While these early Sales VPs are truly great at being creative with the resources at their disposable to bring on new customers in the company’s early days, they are less effective once the business needs to manage their unit economics to successfully scale.
Sustainably filling the top-of-the funnel with enough qualified opportunities for long-term business growth becomes the most difficult part of the equation. The early VP relied on his rolodex and relationships for the business they brought in, which is not sustainable.
As the CRO analyzes and improves efficiencies at all funnel stages, expertise in building a lead generation program is the most important piece.

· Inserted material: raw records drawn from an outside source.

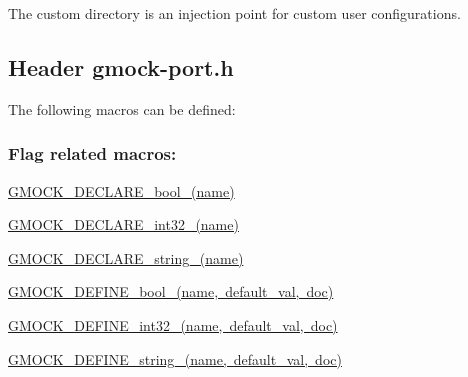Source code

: The custom directory is an injection point for custom user configurations.

\subsection*{Header {\ttfamily gmock-\/port.\+h}}

The following macros can be defined\+:

\subsubsection*{Flag related macros\+:}


\begin{DoxyItemize}
\item {\ttfamily \mbox{\hyperlink{_obj__test_2lib_2googletest-release-1_88_81_2googlemock_2include_2gmock_2internal_2gmock-port_8h_a7a0a953221ea8ef5aaa6c644a48af599}{G\+M\+O\+C\+K\+\_\+\+D\+E\+C\+L\+A\+R\+E\+\_\+bool\+\_\+(name)}}}
\item {\ttfamily \mbox{\hyperlink{_obj__test_2lib_2googletest-release-1_88_81_2googlemock_2include_2gmock_2internal_2gmock-port_8h_adeb7f0a8d842d1d541615763835af3f9}{G\+M\+O\+C\+K\+\_\+\+D\+E\+C\+L\+A\+R\+E\+\_\+int32\+\_\+(name)}}}
\item {\ttfamily \mbox{\hyperlink{_obj__test_2lib_2googletest-release-1_88_81_2googlemock_2include_2gmock_2internal_2gmock-port_8h_a35af08c45131cf68d78446cb8cfe40fe}{G\+M\+O\+C\+K\+\_\+\+D\+E\+C\+L\+A\+R\+E\+\_\+string\+\_\+(name)}}}
\item {\ttfamily \mbox{\hyperlink{_obj__test_2lib_2googletest-release-1_88_81_2googlemock_2include_2gmock_2internal_2gmock-port_8h_a470be328fabbeef3987127adc18a1433}{G\+M\+O\+C\+K\+\_\+\+D\+E\+F\+I\+N\+E\+\_\+bool\+\_\+(name, default\+\_\+val, doc)}}}
\item {\ttfamily \mbox{\hyperlink{_obj__test_2lib_2googletest-release-1_88_81_2googlemock_2include_2gmock_2internal_2gmock-port_8h_a19d91081ff0aaab2f60ef1dc2d6e6b34}{G\+M\+O\+C\+K\+\_\+\+D\+E\+F\+I\+N\+E\+\_\+int32\+\_\+(name, default\+\_\+val, doc)}}}
\item {\ttfamily \mbox{\hyperlink{_obj__test_2lib_2googletest-release-1_88_81_2googlemock_2include_2gmock_2internal_2gmock-port_8h_ad6badbf90e5a813e2bd5668fc6b6a8f7}{G\+M\+O\+C\+K\+\_\+\+D\+E\+F\+I\+N\+E\+\_\+string\+\_\+(name, default\+\_\+val, doc)}}} 
\end{DoxyItemize}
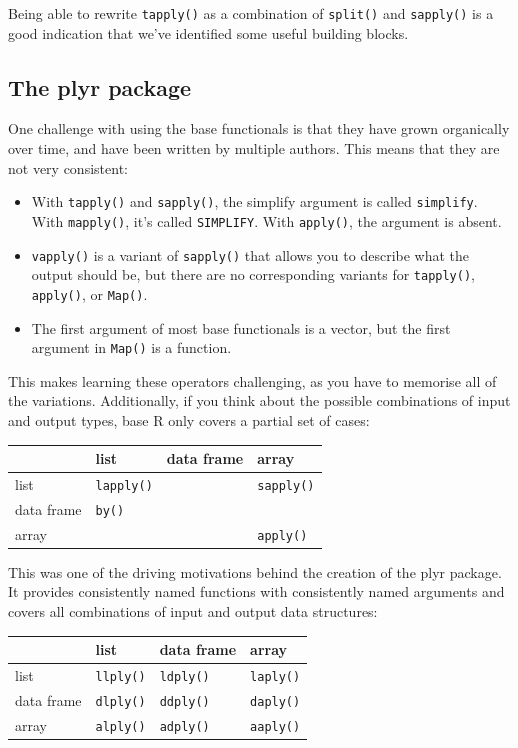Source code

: Being able to rewrite \texttt{tapply()} as a combination of
\texttt{split()} and \texttt{sapply()} is a good indication that we've
identified some useful building blocks. 

\subsection{The plyr package}

One challenge with using the base functionals is that they have grown
organically over time, and have been written by multiple authors. This
means that they are not very consistent: 

\begin{itemize}
\item
  With \texttt{tapply()} and \texttt{sapply()}, the simplify argument is
  called \texttt{simplify}. With \texttt{mapply()}, it's called
  \texttt{SIMPLIFY}. With \texttt{apply()}, the argument is absent.
\item
  \texttt{vapply()} is a variant of \texttt{sapply()} that allows you to
  describe what the output should be, but there are no corresponding
  variants for \texttt{tapply()}, \texttt{apply()}, or \texttt{Map()}.
\item
  The first argument of most base functionals is a vector, but the first
  argument in \texttt{Map()} is a function.
\end{itemize}

This makes learning these operators challenging, as you have to memorise
all of the variations. Additionally, if you think about the possible
combinations of input and output types, base R only covers a partial set
of cases:

\begin{longtable}[c]{@{}llll@{}}
\toprule
& list & data frame & array\tabularnewline
\midrule
\endhead
list & \texttt{lapply()} & & \texttt{sapply()}\tabularnewline
data frame & \texttt{by()} & &\tabularnewline
array & & & \texttt{apply()}\tabularnewline
\bottomrule
\end{longtable}

This was one of the driving motivations behind the creation of the plyr
package. It provides consistently named functions with consistently
named arguments and covers all combinations of input and output data
structures:

\begin{longtable}[c]{@{}llll@{}}
\toprule
& list & data frame & array\tabularnewline
\midrule
\endhead
list & \texttt{llply()} & \texttt{ldply()} &
\texttt{laply()}\tabularnewline
data frame & \texttt{dlply()} & \texttt{ddply()} &
\texttt{daply()}\tabularnewline
array & \texttt{alply()} & \texttt{adply()} &
\texttt{aaply()}\tabularnewline
\bottomrule
\end{longtable}

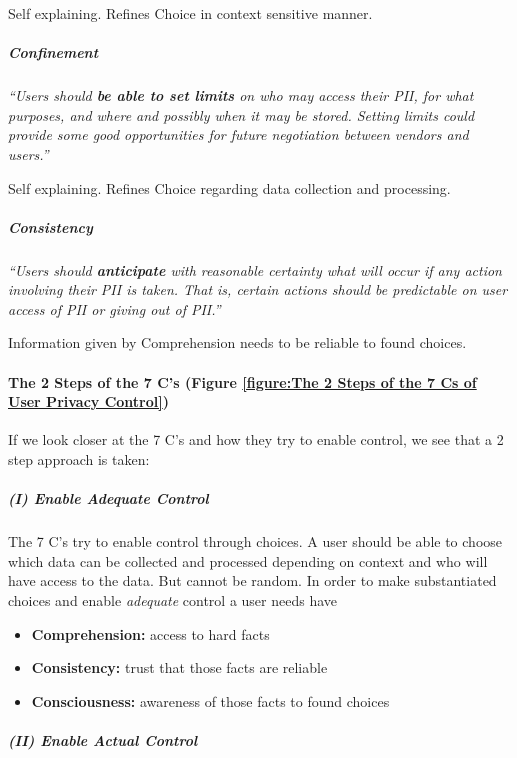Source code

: Self explaining. Refines Choice in context sensitive manner.

\subparagraph{Confinement}

\emph{``Users should \textbf{be able to set limits} on who may access
their PII, for what purposes, and where and possibly when it may be
stored. Setting limits could provide some good opportunities for future
negotiation between vendors and users.''}

Self explaining. Refines Choice regarding data collection and
processing.

\subparagraph{Consistency}

\emph{``Users should \textbf{anticipate} with reasonable certainty what
will occur if any action involving their PII is taken. That is, certain
actions should be predictable on user access of PII or giving out of
PII.''}

Information given by Comprehension needs to be reliable to found
choices.

\paragraph{The 2 Steps of the 7 C's (Figure \ref{figure:The 2 Steps of the 7 Cs of User Privacy Control})}

If we look closer at the 7 C's and how they try to enable control, we
see that a 2 step approach is taken:



\subparagraph{(I) Enable \emph{Adequate} Control}

The 7 C's try to enable control through choices. A user should be able
to choose which data can be collected and processed depending on context
and who will have access to the data. But cannot be random. In order to
make substantiated choices and enable \emph{adequate} control a user
needs have

\begin{itemize}

\item
  \textbf{Comprehension:} access to hard facts
\item
  \textbf{Consistency:} trust that those facts are reliable
\item
  \textbf{Consciousness:} awareness of those facts to found choices
\end{itemize}

\subparagraph{(II) Enable \emph{Actual} Control}

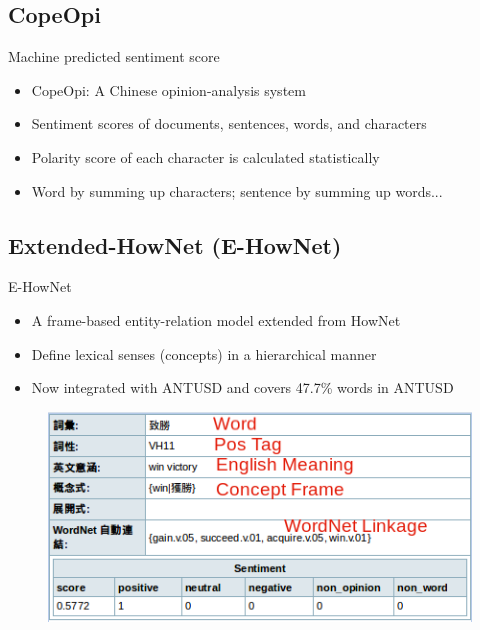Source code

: \documentclass[compress]{beamer}
\begin{document}
    \subsection{CopeOpi}
        \begin{frame}{\subsecname}
            \begin{block}{Machine predicted sentiment score}
                \begin{itemize}
                    \item CopeOpi: A Chinese opinion-analysis system
                    \item Sentiment scores of documents, sentences, words, and characters 
                    \item Polarity score of each character is calculated statistically
                    \item Word by summing up characters; sentence by summing up words...
                \end{itemize}
            \end{block}
        \end{frame}

    \subsection{Extended-HowNet (E-HowNet)}
        \begin{frame}{\subsecname}
            \begin{block}{E-HowNet}
                \begin{itemize}
                    \item A frame-based entity-relation model extended from HowNet
                    \item Define lexical senses (concepts) in a hierarchical manner
                    \item Now integrated with ANTUSD and covers 47.7\% words in ANTUSD
                \end{itemize}
            \end{block}
            \pause
            \begin{figure}
                \includegraphics[height=.5\textheight]{e-hownet}
            \end{figure}
        \end{frame}
\end{document}
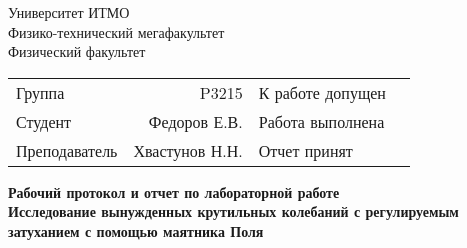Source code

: \begin{titlepage}
\thispagestyle{firststyle}
\begin{center}
    Университет ИТМО \\
    Физико-технический мегафакультет \\
    Физический факультет \\
\end{center}
\vspace{1cm}
\begin{center}
    \begin{tabular}{ l r l c }
        Группа & P3215 & К работе допущен & \hspace{2cm}  \\\cline{4-4}
        Студент & Федоров Е.В. & Работа выполнена & \hspace{2cm} \\\cline{4-4}
        Преподаватель & Хвастунов Н.Н. & Отчет принят & \hspace{2cm} \\\cline{4-4}
    \end{tabular}
\end{center}

\vspace{2cm}

\begin{center}
    \Large
    \textbf{Рабочий протокол и отчет по
        лабораторной работе 
    }
    \\
    \huge
    \textbf{Исследование вынужденных
крутильных колебаний с регулируемым
затуханием с помощью маятника Поля}
\end{center}
\end{titlepage}
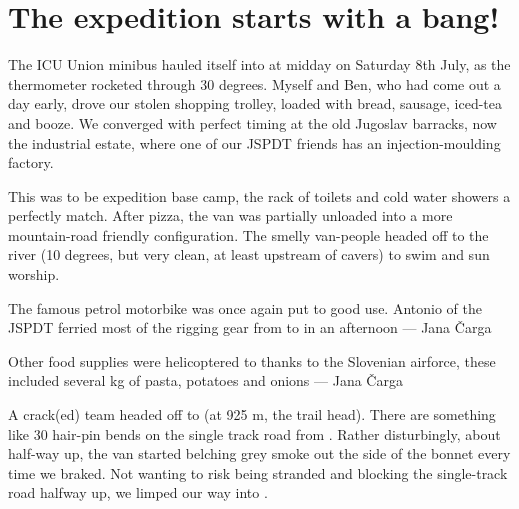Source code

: \section{The expedition starts with a bang!}
The ICU Union minibus hauled itself into  at midday on Saturday 8th July, as the thermometer rocketed through 30 degrees. Myself and Ben, who had come out a day early, drove our stolen shopping trolley, loaded with bread, sausage, iced-tea and booze. We converged with perfect timing at the old Jugoslav barracks, now the industrial estate, where one of our JSPDT friends has an injection-moulding factory. 

This was to be expedition base camp, the rack of toilets and cold water showers a perfectly match. After pizza, the van was partially unloaded into a more mountain-road friendly configuration. The smelly van-people headed off to the  river (10 degrees, but very clean, at least upstream of cavers) to swim and sun worship. 

\begin{marginfigure}
\checkoddpage \ifoddpage \forcerectofloat \else \forceversofloat \fi
\centering
{}
\caption{The famous petrol motorbike was once again put to good use. Antonio of the JSPDT ferried most of the rigging gear from \protect{} to \protect{} in an afternoon --- Jana \v{C}arga}
\label{motorbike}
\end{marginfigure}

\begin{marginfigure}
\checkoddpage \ifoddpage \forcerectofloat \else \forceversofloat \fi
\centering
{}
\caption{Other food supplies were helicoptered to \protect{} thanks to the Slovenian airforce, these included several kg of pasta, potatoes and onions --- Jana \v{C}arga}
\label{helicopter fratnik}
\end{marginfigure}

A crack(ed) team headed off to  (at 925 m, the trail head). There are something like 30 hair-pin bends on the single track road from . Rather disturbingly, about half-way up, the van started belching  grey smoke out the side of the bonnet every time we braked. Not wanting to risk being stranded and blocking the single-track road halfway up, we limped our way into . 

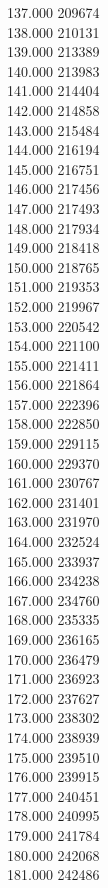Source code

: { 137.000	209674 \\
 138.000	210131 \\
 139.000	213389 \\
 140.000	213983 \\
 141.000	214404 \\
 142.000	214858 \\
 143.000	215484 \\
 144.000	216194 \\
 145.000	216751 \\
 146.000	217456 \\
 147.000	217493 \\
 148.000	217934 \\
 149.000	218418 \\
 150.000	218765 \\
 151.000	219353 \\
 152.000	219967 \\
 153.000	220542 \\
 154.000	221100 \\
 155.000	221411 \\
 156.000	221864 \\
 157.000	222396 \\
 158.000	222850 \\
 159.000	229115 \\
 160.000	229370 \\
 161.000	230767 \\
 162.000	231401 \\
 163.000	231970 \\
 164.000	232524 \\
 165.000	233937 \\
 166.000	234238 \\
 167.000	234760 \\
 168.000	235335 \\
 169.000	236165 \\
 170.000	236479 \\
 171.000	236923 \\
 172.000	237627 \\
 173.000	238302 \\
 174.000	238939 \\
 175.000	239510 \\
 176.000	239915 \\
 177.000	240451 \\
 178.000	240995 \\
 179.000	241784 \\
 180.000	242068 \\
 181.000	242486 \\
}
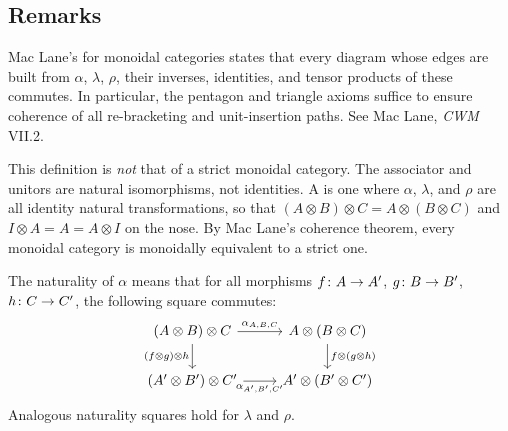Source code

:\documentclass[../preamble]{subfiles}
\begin{document}
\subsection{Remarks}

\begin{remark}[Coherence]
  \label{rem:coherence}
  Mac Lane's  for monoidal categories states that
  every diagram whose edges are built from
  $\alpha$, $\lambda$, $\rho$, their inverses,
  identities, and tensor products of these
  commutes.
  In particular,
  the pentagon and triangle axioms suffice to ensure coherence
  of all re-bracketing and unit-insertion paths.
  See Mac Lane, \emph{CWM} VII.2.
\end{remark}

\begin{remark}[Strictness]
  \label{rem:strictness}
  This definition is \emph{not} that of a strict monoidal category.
  The associator and unitors are natural isomorphisms,
  not identities.
  A  is one where
  $\alpha$, $\lambda$, and $\rho$ are all identity natural transformations,
  so that $(A \otimes B) \otimes C = A \otimes (B \otimes C)$
  and $I \otimes A = A = A \otimes I$ on the nose.
  By Mac Lane's coherence theorem,
  every monoidal category is monoidally equivalent to a strict one.
\end{remark}

\begin{remark}
  \label{rem:naturality}
  The naturality of $\alpha$ means that
  for all morphisms
  $f \colon A \lto A'$,
  $g \colon B \lto B'$,
  $h \colon C \lto C'$,
  the following square commutes:
  \begin{equation}
    \label{eq:associator-naturality}
    \begin{tikzcd}
      (A \otimes B) \otimes C
        \arrow[r, "\alpha_{A,B,C}"]
        \arrow[d, "(f \otimes g) \otimes h"']
      & A \otimes (B \otimes C)
        \arrow[d, "f \otimes (g \otimes h)"]
      \\
      (A' \otimes B') \otimes C'
        \arrow[r, "\alpha_{A',B',C'}"']
      & A' \otimes (B' \otimes C')
    \end{tikzcd}
  \end{equation}
  Analogous naturality squares hold for $\lambda$ and $\rho$.
\end{remark}
\end{document}
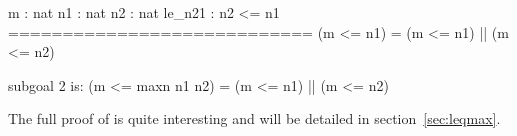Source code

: \begin{coqout}{}{}
  m : nat
  n1 : nat
  n2 : nat
  le_n21 : n2 <= n1
  ============================
   (m <= n1) = (m <= n1) || (m <= n2)

subgoal 2 is:
 (m <= maxn n1 n2) = (m <= n1) || (m <= n2)
\end{coqout}

The full proof of  is quite interesting and will be
detailed in section~\ref{sec:leqmax}.






%
%




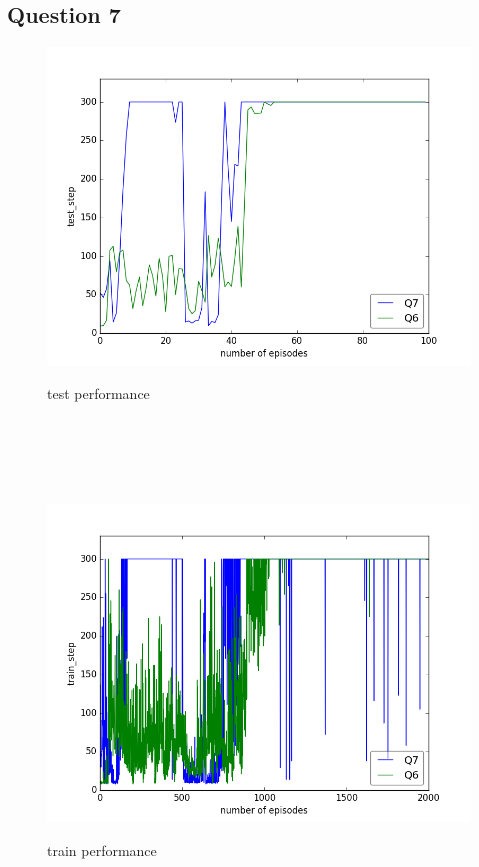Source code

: \documentclass{report}
\begin{document}
\subsection*{Question 7}

\begin{figure}[H]
\begin{minipage}[c]{.49\linewidth}
	\centering
	\includegraphics[width = \linewidth]{plots/a7/test_step.png}
	\caption{test performance}
    \end{minipage}
    \hfill%
\begin{minipage}[c]{.49\linewidth}
    \centering 
    \includegraphics[width = \linewidth]{plots/a7/train_step.png}
	\caption{train performance}
\end{minipage}

\end{figure}
\end{document}

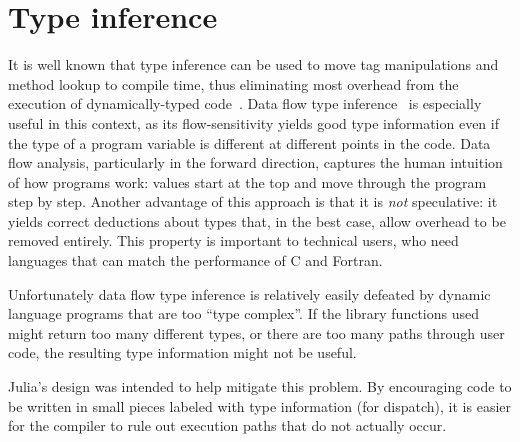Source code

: \documentclass[pldi]{sigplanconf-pldi15}
\begin{document}


\section{Type inference}
\label{sec:inference}

It is well known that type inference can be used to move tag manipulations
and method lookup to compile time, thus eliminating most overhead from
the execution of dynamically-typed code~\cite{Kaplan1977,Kaplan1980}.
Data flow type inference~\cite{Nielson2005,Khedker2009}
is especially useful in this context, as its
flow-sensitivity yields good type information even if the type of a program
variable is different at different points in the code.
Data flow analysis, particularly in the
forward direction, captures the human intuition of how programs work:
values start at the top and move through the program step by step.
Another advantage of this approach is that it is \emph{not} speculative:
it yields correct deductions about types that, in the best case, allow
overhead to be removed entirely. This property is important to technical
users, who need languages that can match the performance of C and Fortran.

Unfortunately data flow type inference is relatively easily defeated
by dynamic language programs that are too ``type complex''. If the library
functions used might return too many different types, or there are too
many paths through user code, the resulting type information might not
be useful.

Julia's design was intended to help mitigate this problem. By encouraging
code to be written in small pieces labeled with type information (for
dispatch), it is easier for the compiler to rule out execution paths
that do not actually occur.
\end{document}
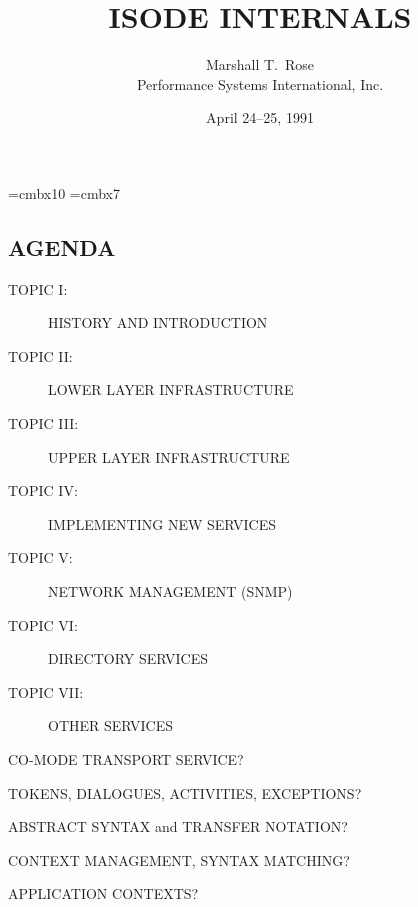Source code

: 

\def\emph#1{\underline{#1}}

\font\xx=cmbx10
\font\yy=cmbx7

\raggedright


\let\tradeNAMfont=\relax
\let\tradeORGfont=\relax





\title	{ISODE INTERNALS}
\author	{Marshall T.~Rose\\ Performance Systems International, Inc.}
\date	{April 24--25, 1991}
\maketitlepage


\begin{bwslide}\thispagestyle{empty}
\part*	{AGENDA}\bf

\begin{description}
\item[TOPIC I:]		HISTORY AND INTRODUCTION

\item[TOPIC II:]	LOWER LAYER INFRASTRUCTURE

\item[TOPIC III:]	UPPER LAYER INFRASTRUCTURE

\item[TOPIC IV:]	IMPLEMENTING NEW SERVICES

\item[TOPIC V:]		NETWORK MANAGEMENT (SNMP)

\item[TOPIC VI:]	DIRECTORY SERVICES

\item[TOPIC VII:]	OTHER SERVICES
\end{description}
\end{bwslide}


\setcounter{slide}{0}
\begin{bwslide}

\begin{nrtc}
\item	CO-MODE TRANSPORT SERVICE?

\item	TOKENS, DIALOGUES, ACTIVITIES, EXCEPTIONS?

\item	ABSTRACT SYNTAX and TRANSFER NOTATION?

\item	CONTEXT MANAGEMENT, SYNTAX MATCHING?

\item	APPLICATION CONTEXTS?
\end{nrtc}
\end{bwslide}


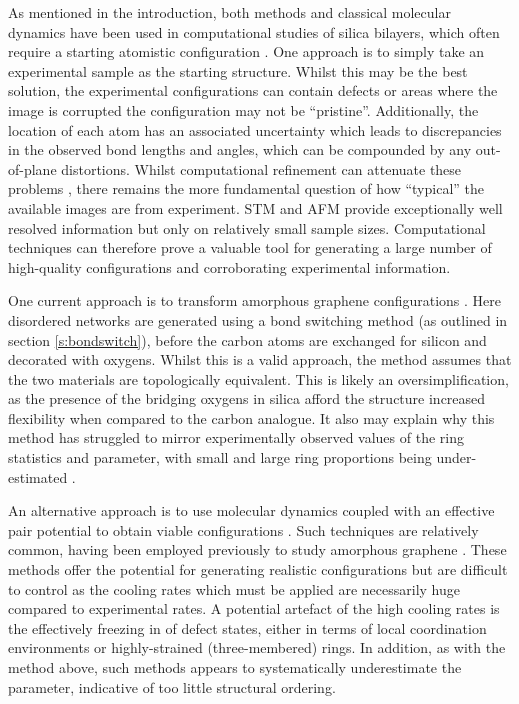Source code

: As mentioned in the  introduction, both \abinitio{} methods and classical molecular dynamics have been used in computational studies of silica bilayers, which often require a starting atomistic configuration  \cite{Bjorkman2013,Malashevich2016,Wilson2013,Roy2018}.  
One approach is to simply take an experimental sample as the starting structure. 
Whilst this may be the best solution, the experimental configurations can contain defects or areas where the image is corrupted \ie{} the configuration may not be ``pristine''.
Additionally, the location of each atom has an associated uncertainty which leads to discrepancies in the observed bond lengths and angles, which can be compounded by any out\--of\--plane distortions.
Whilst computational refinement can attenuate these problems \cite{Sadjadi2017,Wilson2018}, there remains the more fundamental question of how ``typical'' the available images are from experiment.
STM and AFM provide exceptionally well resolved information but only on relatively small sample sizes.
Computational techniques can therefore prove a valuable tool for generating a large number of high\--quality configurations and corroborating experimental information.  

One current approach is to transform amorphous graphene configurations \cite{Wilson2013}.
Here disordered networks are generated using a bond switching method (as outlined in section \ref{s:bondswitch}), before the carbon atoms are exchanged for silicon and decorated with oxygens.
Whilst this is a valid approach, the method assumes that the two materials are topologically equivalent.
This is likely an oversimplification, as the presence of the bridging oxygens in silica afford the structure increased flexibility when compared to the carbon analogue.
It also may explain why this method has struggled to mirror experimentally observed values of the ring statistics and \aw{} parameter, with small and large ring proportions being under\--estimated \cite{Kumar2014}.

An alternative approach is to use molecular dynamics coupled with an effective pair potential to obtain viable configurations \cite{Roy2018}.
Such techniques are relatively common, having been employed previously to study amorphous graphene \cite{Kumar2012}. 
These methods offer the potential for generating realistic configurations but are difficult to control as the cooling rates which must be applied are necessarily huge compared to experimental rates. 
A potential artefact of the high cooling rates is the effectively freezing in of defect states, either in terms of local coordination environments or highly\--strained (three-membered) rings.
In addition, as with the method above, such methods appears to systematically underestimate the \aw{} parameter, indicative of too little structural ordering.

As cold outreach becomes less effective, it is imperative that CROs become experts in all lead-generation models. This includes marketing and product-led growth.
With this shift marketing will no longer report directly to the CEO, but instead will report to the CRO. Structurally, the CRO will oversee marketing, sales and customer success.
It might be tempting to think that product will report into the CRO over time with the proliferation of PLG. However, a VP of Product or CPO with a unique blend of technology and business acumen should remain as the bridge between tech and revenue acting as a partner and not a subordinate.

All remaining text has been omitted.